第10章 10
その後パタパタと手で顔を仰いだ。
「柚希さん、外はまだ雪も降っていますから気をつけてくださいね。」
「…はい!安室さんも忙しいとは思いますけどたまには肩の力を抜いてゆっくりしてくださいね。」
安室さんは少し困ったように笑った。
「……ありがとう、ございます。」
「じゃあ行きますね。」
私はレジまで行くと梓ちゃんが待っていてくれた。
「柚希ちゃんありがとうね!カチューシャ取っちゃったのね。」
「もうっ、梓ちゃんも教えてよー!」
「ふふ。なんか2人でお揃い付けて楽しそうにしてるのとっても可愛くて…。」
「………もう安室さんも梓ちゃんも…。」
「ほんとごめんごめん!気をつけて帰ってね。」
私はお金を支払い梓ちゃんが「またね。
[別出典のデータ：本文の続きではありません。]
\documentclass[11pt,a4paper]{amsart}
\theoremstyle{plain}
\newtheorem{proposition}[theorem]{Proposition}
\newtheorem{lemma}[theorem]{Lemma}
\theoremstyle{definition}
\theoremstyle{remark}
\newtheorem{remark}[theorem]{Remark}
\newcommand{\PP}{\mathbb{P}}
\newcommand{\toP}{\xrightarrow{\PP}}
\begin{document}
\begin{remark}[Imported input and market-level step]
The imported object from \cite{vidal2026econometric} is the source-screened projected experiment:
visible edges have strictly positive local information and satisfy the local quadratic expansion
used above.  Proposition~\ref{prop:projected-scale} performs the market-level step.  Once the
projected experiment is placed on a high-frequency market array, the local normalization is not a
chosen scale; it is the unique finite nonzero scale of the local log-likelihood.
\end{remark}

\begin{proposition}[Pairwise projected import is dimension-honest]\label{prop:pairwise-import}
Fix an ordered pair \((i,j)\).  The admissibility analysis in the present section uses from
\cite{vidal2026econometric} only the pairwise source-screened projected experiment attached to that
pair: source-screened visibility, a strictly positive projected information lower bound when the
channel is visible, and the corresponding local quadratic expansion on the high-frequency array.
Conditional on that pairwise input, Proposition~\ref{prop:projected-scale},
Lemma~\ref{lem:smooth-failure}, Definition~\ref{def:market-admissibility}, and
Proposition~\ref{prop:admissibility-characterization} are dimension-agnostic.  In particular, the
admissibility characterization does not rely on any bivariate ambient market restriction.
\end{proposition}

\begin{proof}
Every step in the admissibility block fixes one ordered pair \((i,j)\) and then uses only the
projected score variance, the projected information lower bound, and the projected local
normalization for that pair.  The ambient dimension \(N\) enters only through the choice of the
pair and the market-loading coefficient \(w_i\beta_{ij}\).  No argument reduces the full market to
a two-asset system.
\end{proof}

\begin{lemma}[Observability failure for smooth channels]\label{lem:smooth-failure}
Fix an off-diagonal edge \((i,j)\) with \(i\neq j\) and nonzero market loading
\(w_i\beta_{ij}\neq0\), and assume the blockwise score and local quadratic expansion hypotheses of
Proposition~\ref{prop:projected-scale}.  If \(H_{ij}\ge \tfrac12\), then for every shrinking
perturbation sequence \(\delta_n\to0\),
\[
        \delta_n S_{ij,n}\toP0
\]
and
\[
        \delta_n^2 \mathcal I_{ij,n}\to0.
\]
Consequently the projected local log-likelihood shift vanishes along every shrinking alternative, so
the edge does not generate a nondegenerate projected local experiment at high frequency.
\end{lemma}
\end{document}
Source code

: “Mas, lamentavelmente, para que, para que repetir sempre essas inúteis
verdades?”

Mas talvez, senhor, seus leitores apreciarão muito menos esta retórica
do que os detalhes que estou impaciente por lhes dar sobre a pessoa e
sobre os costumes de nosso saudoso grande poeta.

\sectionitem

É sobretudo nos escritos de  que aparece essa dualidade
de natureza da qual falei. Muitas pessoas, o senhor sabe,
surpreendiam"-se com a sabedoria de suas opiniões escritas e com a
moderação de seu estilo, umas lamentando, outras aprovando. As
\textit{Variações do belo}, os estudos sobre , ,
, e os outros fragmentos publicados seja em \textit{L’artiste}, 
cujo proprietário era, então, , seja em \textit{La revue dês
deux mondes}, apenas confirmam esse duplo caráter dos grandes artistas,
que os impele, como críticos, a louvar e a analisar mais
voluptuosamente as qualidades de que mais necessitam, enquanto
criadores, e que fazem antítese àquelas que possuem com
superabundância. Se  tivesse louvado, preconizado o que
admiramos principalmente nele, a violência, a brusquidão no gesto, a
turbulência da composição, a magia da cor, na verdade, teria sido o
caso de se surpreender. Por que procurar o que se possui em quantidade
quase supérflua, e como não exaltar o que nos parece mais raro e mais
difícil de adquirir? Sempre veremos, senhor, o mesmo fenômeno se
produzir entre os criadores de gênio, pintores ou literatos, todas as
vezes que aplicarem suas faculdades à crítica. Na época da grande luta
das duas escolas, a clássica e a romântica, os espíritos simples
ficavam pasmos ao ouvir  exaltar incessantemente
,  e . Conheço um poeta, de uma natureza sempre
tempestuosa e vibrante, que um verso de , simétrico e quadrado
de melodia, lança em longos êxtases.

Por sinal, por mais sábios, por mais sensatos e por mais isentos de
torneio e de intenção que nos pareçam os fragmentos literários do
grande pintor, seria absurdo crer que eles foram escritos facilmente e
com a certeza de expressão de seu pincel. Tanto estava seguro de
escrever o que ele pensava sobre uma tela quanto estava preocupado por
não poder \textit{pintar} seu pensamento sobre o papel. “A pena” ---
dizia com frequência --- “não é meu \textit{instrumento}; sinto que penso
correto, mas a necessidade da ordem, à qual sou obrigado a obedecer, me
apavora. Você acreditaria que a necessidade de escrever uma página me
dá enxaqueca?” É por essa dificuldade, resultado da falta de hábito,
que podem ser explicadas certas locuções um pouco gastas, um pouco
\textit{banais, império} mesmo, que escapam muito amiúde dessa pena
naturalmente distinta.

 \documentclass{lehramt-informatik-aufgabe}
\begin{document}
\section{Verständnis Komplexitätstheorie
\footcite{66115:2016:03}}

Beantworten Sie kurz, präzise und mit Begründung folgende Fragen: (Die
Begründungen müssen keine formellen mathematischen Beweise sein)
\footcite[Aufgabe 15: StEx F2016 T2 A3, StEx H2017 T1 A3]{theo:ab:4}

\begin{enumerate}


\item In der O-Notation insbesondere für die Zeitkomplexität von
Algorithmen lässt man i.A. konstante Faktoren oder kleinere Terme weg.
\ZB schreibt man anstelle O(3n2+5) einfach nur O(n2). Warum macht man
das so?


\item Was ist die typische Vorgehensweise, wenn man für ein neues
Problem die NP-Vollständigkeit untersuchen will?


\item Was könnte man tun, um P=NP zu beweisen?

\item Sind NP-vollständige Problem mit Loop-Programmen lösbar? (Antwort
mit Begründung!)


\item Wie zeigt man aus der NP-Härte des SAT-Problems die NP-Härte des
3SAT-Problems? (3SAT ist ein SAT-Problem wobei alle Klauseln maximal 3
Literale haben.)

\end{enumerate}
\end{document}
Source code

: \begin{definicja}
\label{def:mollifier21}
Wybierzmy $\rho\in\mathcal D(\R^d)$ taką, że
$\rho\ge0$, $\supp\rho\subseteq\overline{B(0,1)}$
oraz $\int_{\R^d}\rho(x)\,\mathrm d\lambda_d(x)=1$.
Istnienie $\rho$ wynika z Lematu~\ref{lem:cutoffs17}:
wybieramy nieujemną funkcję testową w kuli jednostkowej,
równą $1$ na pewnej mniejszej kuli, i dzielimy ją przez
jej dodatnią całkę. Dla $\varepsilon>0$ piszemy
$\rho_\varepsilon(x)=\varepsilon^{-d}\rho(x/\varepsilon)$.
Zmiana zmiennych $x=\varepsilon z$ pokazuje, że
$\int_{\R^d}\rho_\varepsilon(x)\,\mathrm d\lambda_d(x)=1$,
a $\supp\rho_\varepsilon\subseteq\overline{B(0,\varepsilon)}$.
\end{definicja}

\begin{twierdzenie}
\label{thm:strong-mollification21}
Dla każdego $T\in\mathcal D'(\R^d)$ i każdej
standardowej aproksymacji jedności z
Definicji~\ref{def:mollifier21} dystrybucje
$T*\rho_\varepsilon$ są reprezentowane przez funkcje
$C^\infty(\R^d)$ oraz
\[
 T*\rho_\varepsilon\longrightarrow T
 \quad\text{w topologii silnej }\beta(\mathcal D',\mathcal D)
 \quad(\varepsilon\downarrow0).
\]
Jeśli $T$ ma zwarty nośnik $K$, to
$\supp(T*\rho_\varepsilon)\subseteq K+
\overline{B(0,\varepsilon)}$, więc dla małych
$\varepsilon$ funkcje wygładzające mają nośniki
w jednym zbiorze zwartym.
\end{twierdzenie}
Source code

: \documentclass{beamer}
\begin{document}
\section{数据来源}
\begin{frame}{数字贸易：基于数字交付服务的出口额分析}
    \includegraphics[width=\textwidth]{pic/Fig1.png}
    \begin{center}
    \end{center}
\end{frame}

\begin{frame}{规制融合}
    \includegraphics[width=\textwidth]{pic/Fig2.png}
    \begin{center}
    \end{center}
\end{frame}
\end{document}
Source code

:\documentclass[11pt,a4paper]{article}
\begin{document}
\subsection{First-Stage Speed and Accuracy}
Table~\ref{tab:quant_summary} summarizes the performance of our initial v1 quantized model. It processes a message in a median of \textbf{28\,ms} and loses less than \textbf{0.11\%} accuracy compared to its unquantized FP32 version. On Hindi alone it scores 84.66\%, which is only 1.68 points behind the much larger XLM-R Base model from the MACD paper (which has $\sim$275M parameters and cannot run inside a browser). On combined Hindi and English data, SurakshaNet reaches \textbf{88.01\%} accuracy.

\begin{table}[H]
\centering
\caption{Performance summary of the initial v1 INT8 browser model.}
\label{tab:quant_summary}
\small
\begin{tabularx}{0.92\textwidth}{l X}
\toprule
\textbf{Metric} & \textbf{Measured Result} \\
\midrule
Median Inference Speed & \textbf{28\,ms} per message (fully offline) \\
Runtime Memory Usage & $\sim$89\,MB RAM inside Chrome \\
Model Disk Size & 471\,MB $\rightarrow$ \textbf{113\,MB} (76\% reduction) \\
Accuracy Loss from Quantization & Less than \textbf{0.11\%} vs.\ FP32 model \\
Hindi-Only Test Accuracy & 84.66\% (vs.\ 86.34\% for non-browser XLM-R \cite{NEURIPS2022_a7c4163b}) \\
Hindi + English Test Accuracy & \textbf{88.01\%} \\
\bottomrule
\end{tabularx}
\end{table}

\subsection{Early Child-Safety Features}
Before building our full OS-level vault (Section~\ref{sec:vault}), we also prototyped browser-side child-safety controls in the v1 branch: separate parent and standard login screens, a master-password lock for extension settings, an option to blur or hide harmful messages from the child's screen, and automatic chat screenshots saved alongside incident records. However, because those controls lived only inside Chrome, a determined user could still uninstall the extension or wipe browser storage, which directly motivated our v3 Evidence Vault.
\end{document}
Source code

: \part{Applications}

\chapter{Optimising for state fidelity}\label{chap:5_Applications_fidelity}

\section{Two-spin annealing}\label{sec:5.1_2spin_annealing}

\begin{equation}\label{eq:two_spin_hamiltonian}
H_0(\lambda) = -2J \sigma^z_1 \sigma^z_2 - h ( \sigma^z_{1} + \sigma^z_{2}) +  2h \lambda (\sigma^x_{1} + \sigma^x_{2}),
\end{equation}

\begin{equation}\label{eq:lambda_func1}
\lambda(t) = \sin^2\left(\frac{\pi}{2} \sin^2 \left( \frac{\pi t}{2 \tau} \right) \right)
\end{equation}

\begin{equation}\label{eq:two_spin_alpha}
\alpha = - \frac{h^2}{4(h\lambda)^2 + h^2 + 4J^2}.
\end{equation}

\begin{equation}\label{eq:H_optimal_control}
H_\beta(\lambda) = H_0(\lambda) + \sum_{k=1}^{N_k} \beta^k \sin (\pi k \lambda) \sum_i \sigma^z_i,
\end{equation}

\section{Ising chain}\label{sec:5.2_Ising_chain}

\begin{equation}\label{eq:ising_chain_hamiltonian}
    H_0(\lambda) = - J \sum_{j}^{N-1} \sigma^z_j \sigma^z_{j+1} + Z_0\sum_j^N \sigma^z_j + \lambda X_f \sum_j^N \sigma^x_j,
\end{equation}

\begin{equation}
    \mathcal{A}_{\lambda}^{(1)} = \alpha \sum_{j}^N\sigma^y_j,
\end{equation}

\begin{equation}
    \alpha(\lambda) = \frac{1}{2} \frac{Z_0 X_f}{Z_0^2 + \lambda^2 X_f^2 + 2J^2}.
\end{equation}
」と手を振ってくれた。
ドアを開けようとした時、
「ありがとうございました。」
そう、安室さんの声が聞こえて振り返ると優しく微笑んでくれていた。
私は小さく手を振ってドアに手をかける。
ーーカランカラン
ドアベルを鳴らしながら外に出る。
風がびゅっと吹き髪の毛がふわりと揺れる。
先ほどまでの暖かい空間が、もう恋しくなる。
私はマフラーに顔をうずめ小さく笑みを浮かべながら、ゆっくりと家路についた。